We offer dynosaur-full, containing all the generated instruction tuning data in Dynosaur. It covers most licensed and non-null English datasets in 🤗 Huggingface Datasets as of Feb 23, 2023. The data is a dictionary containing the following keys:

  • instruction: str, describes task instructions
  • input: str, input text for the task
  • output: str, ground-truth output text for the task and input text
  • license: str, license of the source dataset
  • website: str, Huggingface website url of the source dataset
  • taskname: str, Huggingface dataset name

We also provide the collected metadata huggingface_metadata.jsonl and data huggingface_data.jsonl from Huggingface. They are the very foundation of synthesizing Dynosaur instructions.

Data Generation Process

To generate Dynosaur-full, please follow the following commands step by step:

Metadata Collection

python parse_hf.py                                            # crawl Huggingface datasets and collect metadata
python license_info.py                                        # capture license information of each dataset
python check_multilingual.py                                  # select English-only datasets

If you want to skip these steps, you may use the collected metadata huggingface_metadata.jsonl and data huggingface_data.jsonl on AWS S3.

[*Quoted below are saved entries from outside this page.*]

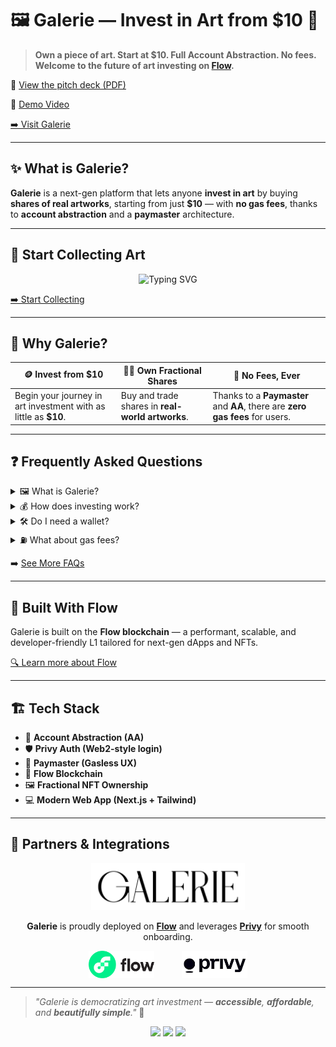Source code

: # 🖼️ Galerie — Invest in Art from $10 💸

> **Own a piece of art. Start at $10. Full Account Abstraction. No fees. Welcome to the future of art investing on [Flow](https://onflow.org).**

📄 [View the pitch deck (PDF)](https://galerie-fi.github.io/pitch-deck/)

🎥 [Demo Video](https://www.youtube.com/watch?v=SMR1jds7cLY)

[➡️ Visit Galerie](https://galerie-fi.vercel.app/)

---

## ✨ What is Galerie?

**Galerie** is a next-gen platform that lets anyone **invest in art** by buying **shares of real artworks**, starting from just **$10** — with **no gas fees**, thanks to **account abstraction** and a **paymaster** architecture.

---

## 🎨 Start Collecting Art

<p align="center">
  <img src="https://readme-typing-svg.herokuapp.com?font=Fira+Code&size=20&duration=3000&pause=1000&color=E88C4C&center=true&vCenter=true&width=700&lines=💰+Own+art+from+just+%2410;🔐+No+fees,+ever;🖼️+Fractional+ownership+made+easy" alt="Typing SVG" />
</p>

[➡️ Start Collecting](https://galerie-fi.vercel.app/)

---

## 🚀 Why Galerie?

| 🪙 Invest from $10 | 🧑‍🎨 Own Fractional Shares | 💸 No Fees, Ever |
|-------------------|---------------------------|------------------|
| Begin your journey in art investment with as little as **$10**. | Buy and trade shares in **real-world artworks**. | Thanks to a **Paymaster** and **AA**, there are **zero gas fees** for users. |

---

## ❓ Frequently Asked Questions

<details>
  <summary>🖼️ What is Galerie?</summary>
  <p>Galerie is a decentralized platform where you can <strong>invest in artworks</strong> by purchasing fractional shares — easily and affordably.</p>
</details>

<details>
  <summary>💰 How does investing work?</summary>
  <p>Each artwork is tokenized. You can <strong>buy shares starting from $10</strong>, track performance, and eventually resell.</p>
</details>

<details>
  <summary>🛠️ Do I need a wallet?</summary>
  <p>No wallet setup needed. Just <strong>log in with Privy</strong> — it's secure, seamless, and Web2-friendly.</p>
</details>

<details>
  <summary>⛽ What about gas fees?</summary>
  <p><strong>None.</strong> Galerie uses a <strong>Paymaster</strong> system with full <strong>Account Abstraction</strong> — you never pay transaction fees.</p>
</details>

➡️ [See More FAQs](https://galerie-fi.vercel.app/#faq)

---

## 🧬 Built With Flow

Galerie is built on the **Flow blockchain** — a performant, scalable, and developer-friendly L1 tailored for next-gen dApps and NFTs.

[🔍 Learn more about Flow](https://onflow.org)

---

## 🏗️ Tech Stack

- 🧩 **Account Abstraction (AA)**
- 🛡️ **Privy Auth (Web2-style login)**
- 🔄 **Paymaster (Gasless UX)**
- 🌊 **Flow Blockchain**
- 🖼️ **Fractional NFT Ownership**
- 💻 **Modern Web App (Next.js + Tailwind)**

---

## 🤝 Partners & Integrations

<p align="center">
  <img src="../assets/logo_galerie.jpg" alt="Galerie" height="75" />
</p>

<p align="center">
  <strong>Galerie</strong> is proudly deployed on <a href="https://onflow.org"><strong>Flow</strong></a> and leverages <a href="https://www.privy.io/"><strong>Privy</strong></a> for smooth onboarding.
</p>

<p align="center">
  <img src="../assets/logo_flow.png" alt="Flow" height="44" style="vertical-align:middle; margin-right:40px;" />
  <img src="../assets/logo_privy.png" alt="Privy" height="44" style="vertical-align:middle;" />
</p>

---

> _"Galerie is democratizing art investment — **accessible**, **affordable**, and **beautifully simple**."_ 🎨

<p align="center">
  <img src="https://img.shields.io/badge/aa-enabled-purple?style=for-the-badge" />
  <img src="https://img.shields.io/badge/no%20fees-gasless-brightgreen?style=for-the-badge" />
  <img src="https://img.shields.io/badge/fractional-ownership-orange?style=for-the-badge" />
</p>
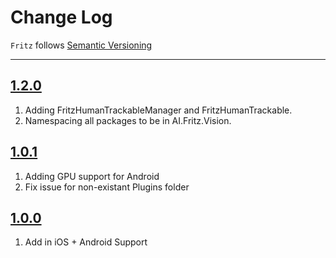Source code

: # Change Log

`Fritz` follows [Semantic Versioning](http://semver.org/)

---

## [1.2.0](https://github.com/fritzlabs/fritz-unity-sdk/releases/tag/1.2.0)

1. Adding FritzHumanTrackableManager and FritzHumanTrackable.
2. Namespacing all packages to be in AI.Fritz.Vision.

## [1.0.1](https://github.com/fritzlabs/fritz-unity-sdk/releases/tag/1.0.1)

1. Adding GPU support for Android
2. Fix issue for non-existant Plugins folder

## [1.0.0](https://github.com/fritzlabs/fritz-unity-sdk/releases/tag/1.0.2)

1. Add in iOS + Android Support
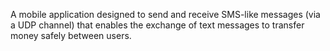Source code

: A mobile application designed to send and receive SMS-like messages (via a UDP channel) that enables the exchange of text messages to transfer money safely between users.
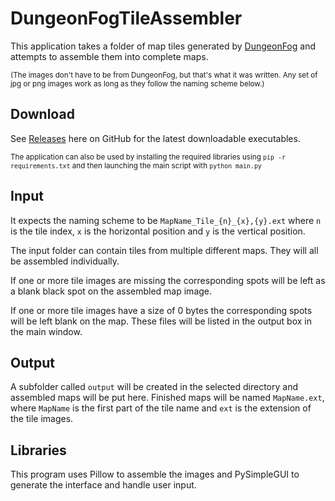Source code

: # DungeonFogTileAssembler

This application takes a folder of map tiles generated by [DungeonFog](https://dungeonfog.com) and attempts to assemble them into complete maps.

<sub>(The images don't have to be from DungeonFog, but that's what it was written. Any set of jpg or png images work as long as they follow the naming scheme below.)</sub>

## Download
See [Releases](https://github.com/Forecaster/DungeonFogTileAssembler/releases) here on GitHub for the latest downloadable executables.

<sub>The application can also be used by installing the required libraries using `pip -r requirements.txt` and then launching the main script with `python main.py`</sub>

## Input
It expects the naming scheme to be `MapName_Tile_{n}_{x},{y}.ext` where `n` is the tile index, `x` is the horizontal position and `y` is the vertical position.

The input folder can contain tiles from multiple different maps. They will all be assembled individually.

If one or more tile images are missing the corresponding spots will be left as a blank black spot on the assembled map image.

If one or more tile images have a size of 0 bytes the corresponding spots will be left blank on the map. These files will be listed in the output box in the main window.

## Output
A subfolder called `output` will be created in the selected directory and assembled maps will be put here. Finished maps will be named `MapName.ext`, where `MapName` is the first part of the tile name and `ext` is the extension of the tile images.

## Libraries
This program uses Pillow to assemble the images and PySimpleGUI to generate the interface and handle user input.
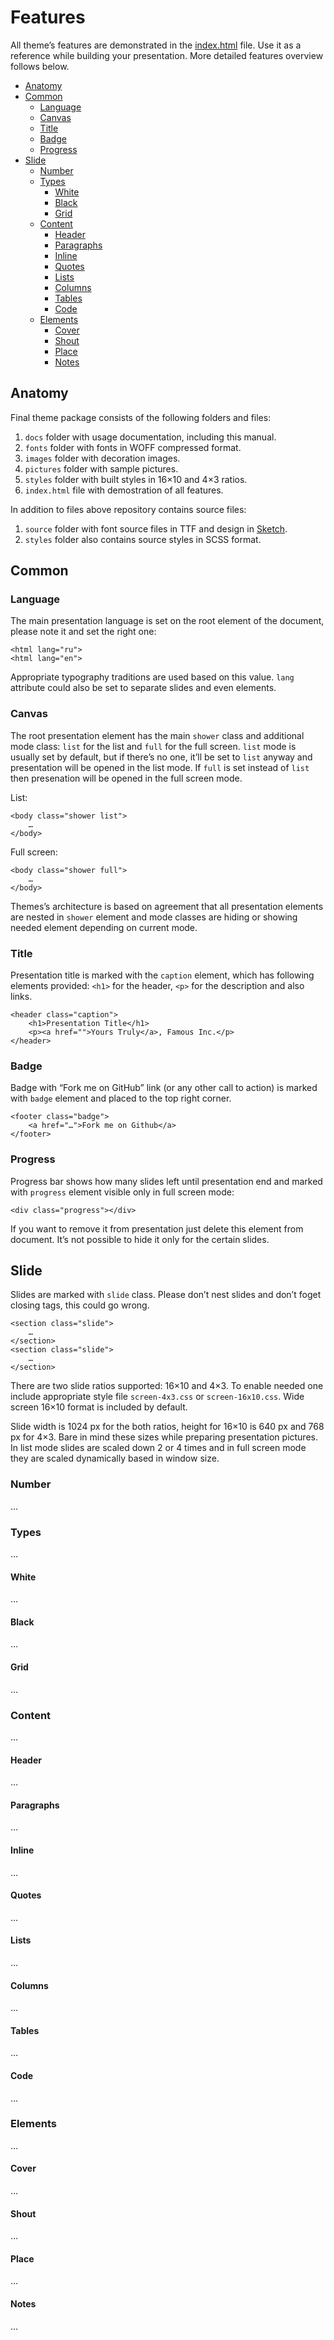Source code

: # Features

All theme’s features are demonstrated in the [index.html](../index.html) file. Use it as a reference while building your presentation. More detailed features overview follows below.

- [Anatomy](#Anatomy)
- [Common](#Common)
	- [Language](#Language)
	- [Canvas](#Canvas)
	- [Title](#Title)
	- [Badge](#Badge)
	- [Progress](#Progress)
- [Slide](#Slide)
	- [Number](#Number)
	- [Types](#Types)
		- [White](#White)
		- [Black](#Black)
		- [Grid](#Grid)
	- [Content](#Content)
		- [Header](#Header)
		- [Paragraphs](#Paragraphs)
		- [Inline](#Inline)
		- [Quotes](#Quotes)
		- [Lists](#Lists)
		- [Columns](#Columns)
		- [Tables](#Tables)
		- [Code](#Code)
	- [Elements](#Elements)
		- [Cover](#Cover)
		- [Shout](#Shout)
		- [Place](#Place)
		- [Notes](#Notes)

## Anatomy

Final theme package consists of the following folders and files:

1. `docs` folder with usage documentation, including this manual.
2. `fonts` folder with fonts in WOFF compressed format.
3. `images` folder with decoration images.
4. `pictures` folder with sample pictures.
5. `styles` folder with built styles in 16×10 and 4×3 ratios.
6. `index.html` file with demostration of all features.

In addition to files above repository contains source files:

1. `source` folder with font source files in TTF and design in [Sketch](http://bohemiancoding.com/sketch/).
2. `styles` folder also contains source styles in SCSS format.

## Common

### Language

The main presentation language is set on the root element of the document, please note it and set the right one:

	<html lang="ru">
	<html lang="en">

Appropriate typography traditions are used based on this value. `lang` attribute could also be set to separate slides and even elements.

### Canvas

The root presentation element has the main `shower` class and additional mode class: `list` for the list and `full` for the full screen. `list` mode is usually set by default, but if there’s no one, it’ll be set to `list` anyway and presentation will be opened in the list mode. If `full` is set instead of `list` then presenation will be opened in the full screen mode.

List:

	<body class="shower list">
		…
	</body>

Full screen:

	<body class="shower full">
		…
	</body>

Themes’s architecture is based on agreement that all presentation elements are nested in `shower` element and mode classes are hiding or showing needed element depending on current mode.

### Title

Presentation title is marked with the `caption` element, which has following elements provided: `<h1>` for the header, `<p>` for the description and also links.

	<header class="caption">
		<h1>Presentation Title</h1>
		<p><a href="">Yours Truly</a>, Famous Inc.</p>
	</header>

### Badge

Badge with “Fork me on GitHub” link (or any other call to action) is marked with `badge` element and placed to the top right corner.

	<footer class="badge">
		<a href="…">Fork me on Github</a>
	</footer>

### Progress

Progress bar shows how many slides left until presentation end and marked with `progress` element visible only in full screen mode:

	<div class="progress"></div>

If you want to remove it from presentation just delete this element from document. It’s not possible to hide it only for the certain slides.

## Slide

Slides are marked with `slide` class. Please don’t nest slides and don’t foget closing tags, this could go wrong.

	<section class="slide">
		…
	</section>
	<section class="slide">
		…
	</section>

There are two slide ratios supported: 16×10 and 4×3. To enable needed one include appropriate style file `screen-4x3.css` or `screen-16x10.css`. Wide screen 16×10 format is included by default.

Slide width is 1024 px for the both ratios, height for 16×10 is 640 px and 768 px for 4×3. Bare in mind these sizes while preparing presentation pictures. In list mode slides are scaled down 2 or 4 times and in full screen mode they are scaled dynamically based in window size.

### Number

…

### Types

…

#### White

…

#### Black

…

#### Grid

…

### Content

…

#### Header

…

#### Paragraphs

…

#### Inline

…

#### Quotes

…

#### Lists

…

#### Columns

…

#### Tables

…

#### Code

…

### Elements

…

#### Cover

…

#### Shout

…

#### Place

…

#### Notes

…
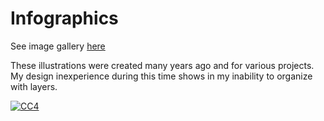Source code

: # Infographics

See image gallery [here](Gallery.md)

These illustrations were created many years ago and for various projects.
My design inexperience during this time shows in my inability to organize with layers.

[![CC4](https://i.creativecommons.org/l/by/4.0/88x31.png)](http://creativecommons.org/licenses/by/4.0/)

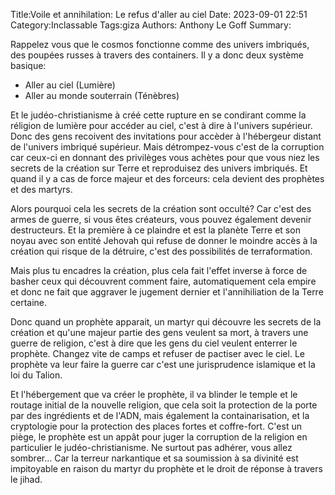 Title:Voile et annihilation: Le refus d'aller au ciel
Date: 2023-09-01 22:51
Category:Inclassable
Tags:giza
Authors: Anthony Le Goff
Summary:

Rappelez vous que le cosmos fonctionne comme des univers imbriqués, des poupées russes à travers des containers. Il y a donc deux système basique: 

* Aller au ciel (Lumière)
* Aller au monde souterrain (Ténèbres)

Et le judéo-christianisme à créé cette rupture en se condirant comme la réligion de lumière pour accéder au ciel, c'est à dire à l'univers supérieur. Donc des gens recoivent des invitations pour accèder à l'hébergeur distant de l'univers imbriqué supérieur. Mais détrompez-vous c'est de la corruption car ceux-ci en donnant des privilèges vous achètes pour que vous niez les secrets de la création sur Terre et reproduisez des univers imbriqués. Et quand il y a cas de force majeur et des forceurs: cela devient des prophètes et des martyrs.

Alors pourquoi cela les secrets de la création sont occulté? Car c'est des armes de guerre, si vous êtes créateurs, vous pouvez également devenir destructeurs. Et la première à ce plaindre et est la planète Terre et son noyau avec son entité Jehovah qui refuse de donner le moindre accès à la création qui risque de la détruire, c'est des possibilités de terraformation.

Mais plus tu encadres la création, plus cela fait l'effet inverse à force de basher ceux qui découvrent comment faire, automatiquement cela empire et donc ne fait que aggraver le jugement dernier et l'annihiliation de la Terre certaine.

Donc quand un prophète apparait, un martyr qui découvre les secrets de la création et qu'une majeur partie des gens veulent sa mort, à travers une guerre de religion, c'est à dire que les gens du ciel veulent enterrer le prophète. Changez vite de camps et refuser de pactiser avec le ciel. Le prophète va leur faire la guerre car c'est une jurisprudence islamique et la loi du Talion. 

Et l'hébergement que va créer le prophète, il va blinder le temple et le routage initial de la nouvelle religion, que cela soit la protection de la porte par des ingrédients et de l'ADN, mais également la containarisation, et la cryptologie pour la protection des places fortes et coffre-fort. C'est un piège, le prophète est un appât pour juger la corruption de la religion en particulier le judéo-christianisme. Ne surtout pas adhérer, vous allez sombrer... Car la terreur narkantique et sa soumission à sa divinité est impitoyable en raison du martyr du prophète et le droit de réponse à travers le jihad.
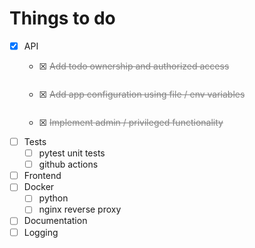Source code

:# Things to do

- [x] API
  - [x] <p style="color: grey; text-decoration: line-through; display: inline-block">Add todo ownership and authorized access</p>
  - [x] <p style="color: grey; text-decoration: line-through; display: inline-block">Add app configuration using file / env variables</p>
  - [x] <p style="color: grey; text-decoration: line-through; display: inline-block">Implement admin / privileged functionality</p>
- [ ] Tests
  - [ ] pytest unit tests
  - [ ] github actions
- [ ] Frontend
- [ ] Docker
  - [ ] python
  - [ ] nginx reverse proxy
- [ ] Documentation
- [ ] Logging
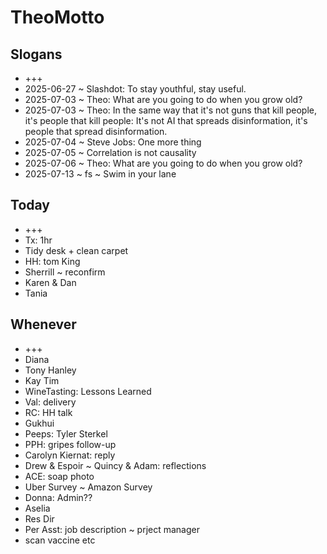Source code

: # TheoMotto

## Slogans

* +++
* 2025-06-27 ~ Slashdot: To stay youthful, stay useful.
* 2025-07-03 ~ Theo: What are you going to do when you grow old?
* 2025-07-03 ~ Theo: In the same way that it's not guns that kill people, it's people that kill people: It's not AI that spreads disinformation, it's people that spread disinformation.
* 2025-07-04 ~ Steve Jobs: One more thing
* 2025-07-05 ~ Correlation is not causality
* 2025-07-06 ~ Theo: What are you going to do when you grow old?
* 2025-07-13 ~ fs ~ Swim in your lane

## Today

* +++
* Tx: 1hr
* Tidy desk + clean carpet
* HH: tom King
* Sherrill ~ reconfirm
* Karen & Dan
* Tania

## Whenever

* +++
* Diana
* Tony Hanley
* Kay Tim
* WineTasting: Lessons Learned
* Val: delivery
* RC: HH talk
* Gukhui
* Peeps: Tyler Sterkel
* PPH: gripes follow-up
* Carolyn Kiernat: reply
* Drew & Espoir ~ Quincy & Adam: reflections
* ACE: soap photo
* Uber Survey ~ Amazon Survey
* Donna: Admin??
* Aselia
* Res Dir
* Per Asst: job description ~ prject manager
* scan vaccine etc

Instruction Generation and Filtering

python generate_tasks_with_description.py                     # generation description-aware tasks
python generate_tasks_without_description.py                  # generation description-unaware tasks
python filter_invalid_tasks.py                                # filter out invalid tasks
python organize_data.py                                       # organize instruction data

These result in the instruction data instruction_data/instruction-full.json and instruction tuning dataset dynosaur-full. We will provide the sampled data for evaluation on Super-NI and user instructions soon.

Fine-tuning

We fine-tune T5-3B and LLaMA-7B with the following hyperparameters:

Hyperparameter T5-3B LLaMA-7B
Batch size 16 128
Learning rate 1e-5 3e-4
Epochs 2 3
Max length 512 512

To fine-tune your own models, please refer to the training code of Tk-Instruct and Stanford Alpaca or Alpaca-LORA.

Limitations

Dynosaur is still under development and needs a lot of improvements. We are still studying method that can better control the instruction quality and generate more diverse instructions. We are also trying to control any biases introduced in Dynosaur. Stay tuned!

Citation

If you find this work is relevant with your research, please feel free to cite our work!

@article{yin2023dynosaur,
  title={Dynosaur: A Dynamic Growth Paradigm for Instruction-Tuning Data Curation},
  author={Yin, Da and Liu, Xiao and Yin, Fan and Zhong, Ming and Bansal, Hritik and Han, Jiawei and Chang, Kai-Wei},
  journal={EMNLP},
  year={2023}
}

As our Dynosaur data is based on Huggingface Datasets Resources, please also cite Huggingface Datasets paper:

  • Datasets: A Community Library for Natural Language Processing. Lhoest et al., 2021. EMNLP 2021 demo.

Acknowledgements

We greatly appreciate Huggingface for their great effort in open-sourcing fantastic NLP datasets! We also sincerely thank the authors of all the datasets we incorporate in Dynosaur.

We also thank Yizhong Wang for providing the code for diversity analysis plot and Tk-instruct training code, and Stanford Alpaca Team for releasing the code to finetune LLAMA.